== Activity ==
Output exactly the lines below, starting with the line that has "<pre><code>myrepo $ <b>git add" and going on through the line that has "<pre><code>myrepo $ <b>git commit -m", both included, and no other lines.

Source texts of formatted documents
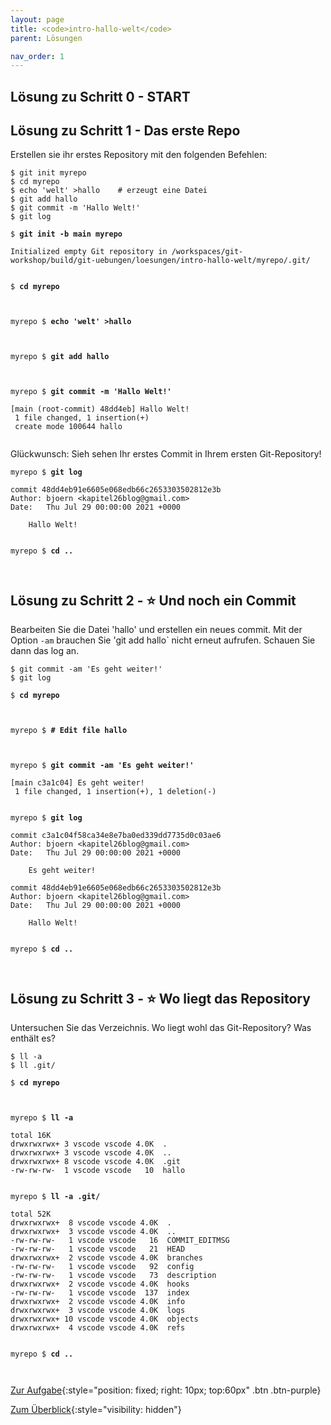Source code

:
 ```yaml
---
layout: page
title: <code>intro-hallo-welt</code>
parent: Lösungen

nav_order: 1
---
```

## Lösung zu Schritt 0 - START

## Lösung zu Schritt 1 - Das erste Repo

Erstellen sie ihr erstes Repository mit den folgenden Befehlen:

    $ git init myrepo
    $ cd myrepo
    $ echo 'welt' >hallo    # erzeugt eine Datei
    $ git add hallo
    $ git commit -m 'Hallo Welt!'
    $ git log


<pre><code>$ <b>git init -b main myrepo </b><br><br>Initialized empty Git repository in /workspaces/git-workshop/build/git-uebungen/loesungen/intro-hallo-welt/myrepo/.git/<br><br></code></pre>



<pre><code>$ <b>cd myrepo</b><br><br><br></code></pre>



<pre><code>myrepo $ <b>echo 'welt' &gt;hallo</b><br><br><br></code></pre>



<pre><code>myrepo $ <b>git add hallo</b><br><br><br></code></pre>



<pre><code>myrepo $ <b>git commit -m 'Hallo Welt!'</b><br><br>[main (root-commit) 48dd4eb] Hallo Welt!<br> 1 file changed, 1 insertion(+)<br> create mode 100644 hallo<br><br></code></pre>


Glückwunsch: Sieh sehen Ihr erstes Commit in Ihrem ersten Git-Repository!


<pre><code>myrepo $ <b>git log</b><br><br>commit 48dd4eb91e6605e068edb66c2653303502812e3b<br>Author: bjoern &lt;kapitel26blog@gmail.com&gt;<br>Date:   Thu Jul 29 00:00:00 2021 +0000<br><br>    Hallo Welt!<br><br></code></pre>



<pre><code>myrepo $ <b>cd ..</b><br><br><br></code></pre>


## Lösung zu Schritt 2 - ⭐ Und noch ein Commit

Bearbeiten Sie die Datei 'hallo' und erstellen ein neues commit.
Mit der Option `-am` brauchen Sie 'git add hallo` nicht erneut aufrufen.
Schauen Sie dann das log an.

    $ git commit -am 'Es geht weiter!'
    $ git log


<pre><code>$ <b>cd myrepo</b><br><br><br></code></pre>



<pre><code>myrepo $ <b># Edit file hallo</b><br><br><br></code></pre>



<pre><code>myrepo $ <b>git commit -am 'Es geht weiter!'</b><br><br>[main c3a1c04] Es geht weiter!<br> 1 file changed, 1 insertion(+), 1 deletion(-)<br><br></code></pre>



<pre><code>myrepo $ <b>git log</b><br><br>commit c3a1c04f58ca34e8e7ba0ed339dd7735d0c03ae6<br>Author: bjoern &lt;kapitel26blog@gmail.com&gt;<br>Date:   Thu Jul 29 00:00:00 2021 +0000<br><br>    Es geht weiter!<br><br>commit 48dd4eb91e6605e068edb66c2653303502812e3b<br>Author: bjoern &lt;kapitel26blog@gmail.com&gt;<br>Date:   Thu Jul 29 00:00:00 2021 +0000<br><br>    Hallo Welt!<br><br></code></pre>



<pre><code>myrepo $ <b>cd ..</b><br><br><br></code></pre>


## Lösung zu Schritt 3 - ⭐ Wo liegt das Repository

Untersuchen Sie das Verzeichnis.
Wo liegt wohl das Git-Repository? Was enthält es?

    $ ll -a
    $ ll .git/


<pre><code>$ <b>cd myrepo</b><br><br><br></code></pre>



<pre><code>myrepo $ <b>ll -a</b><br><br>total 16K<br>drwxrwxrwx+ 3 vscode vscode 4.0K  .<br>drwxrwxrwx+ 3 vscode vscode 4.0K  ..<br>drwxrwxrwx+ 8 vscode vscode 4.0K  .git<br>-rw-rw-rw-  1 vscode vscode   10  hallo<br><br></code></pre>



<pre><code>myrepo $ <b>ll -a .git/</b><br><br>total 52K<br>drwxrwxrwx+  8 vscode vscode 4.0K  .<br>drwxrwxrwx+  3 vscode vscode 4.0K  ..<br>-rw-rw-rw-   1 vscode vscode   16  COMMIT_EDITMSG<br>-rw-rw-rw-   1 vscode vscode   21  HEAD<br>drwxrwxrwx+  2 vscode vscode 4.0K  branches<br>-rw-rw-rw-   1 vscode vscode   92  config<br>-rw-rw-rw-   1 vscode vscode   73  description<br>drwxrwxrwx+  2 vscode vscode 4.0K  hooks<br>-rw-rw-rw-   1 vscode vscode  137  index<br>drwxrwxrwx+  2 vscode vscode 4.0K  info<br>drwxrwxrwx+  3 vscode vscode 4.0K  logs<br>drwxrwxrwx+ 10 vscode vscode 4.0K  objects<br>drwxrwxrwx+  4 vscode vscode 4.0K  refs<br><br></code></pre>



<pre><code>myrepo $ <b>cd ..</b><br><br><br></code></pre>


[Zur Aufgabe](aufgabe-intro-hallo-welt.html){:style="position: fixed; right: 10px; top:60px" .btn .btn-purple}

[Zum Überblick](../../ueberblick.html){:style="visibility: hidden"}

== Your response ==
<pre><code>myrepo $ <b>git add hallo</b><br><br><br></code></pre>



<pre><code>myrepo $ <b>git commit -m 'Hallo Welt!'</b><br><br>[main (root-commit) 48dd4eb] Hallo Welt!<br> 1 file changed, 1 insertion(+)<br> create mode 100644 hallo<br><br></code></pre>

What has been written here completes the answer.